**How to complete this task:** From the entries, filter out every line that lacks "example" and copy the rest.

**Available data:**

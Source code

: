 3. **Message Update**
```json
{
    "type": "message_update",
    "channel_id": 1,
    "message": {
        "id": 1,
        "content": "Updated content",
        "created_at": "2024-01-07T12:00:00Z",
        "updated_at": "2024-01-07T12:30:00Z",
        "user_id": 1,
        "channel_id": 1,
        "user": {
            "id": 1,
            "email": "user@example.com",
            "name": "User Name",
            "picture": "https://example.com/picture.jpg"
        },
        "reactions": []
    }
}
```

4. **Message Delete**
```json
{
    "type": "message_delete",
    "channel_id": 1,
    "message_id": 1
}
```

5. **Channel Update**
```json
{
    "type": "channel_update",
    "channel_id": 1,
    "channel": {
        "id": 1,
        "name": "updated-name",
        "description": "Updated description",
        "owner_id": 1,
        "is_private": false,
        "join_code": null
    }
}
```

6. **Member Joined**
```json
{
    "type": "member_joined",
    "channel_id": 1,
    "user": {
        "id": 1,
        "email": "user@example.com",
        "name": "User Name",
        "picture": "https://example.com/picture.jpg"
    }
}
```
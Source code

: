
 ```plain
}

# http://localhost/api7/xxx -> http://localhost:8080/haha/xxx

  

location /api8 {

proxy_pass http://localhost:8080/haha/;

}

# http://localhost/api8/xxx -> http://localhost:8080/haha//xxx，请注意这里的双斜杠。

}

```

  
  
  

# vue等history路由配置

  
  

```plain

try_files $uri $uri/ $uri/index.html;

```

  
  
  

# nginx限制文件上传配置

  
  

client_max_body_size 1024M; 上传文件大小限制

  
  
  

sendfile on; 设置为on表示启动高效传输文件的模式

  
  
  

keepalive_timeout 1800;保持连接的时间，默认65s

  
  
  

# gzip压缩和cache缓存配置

**Response to the exercise:**
            "email": "user@example.com",
            "picture": "https://example.com/picture.jpg"
        "email": "user@example.com",
        "picture": "https://example.com/picture.jpg"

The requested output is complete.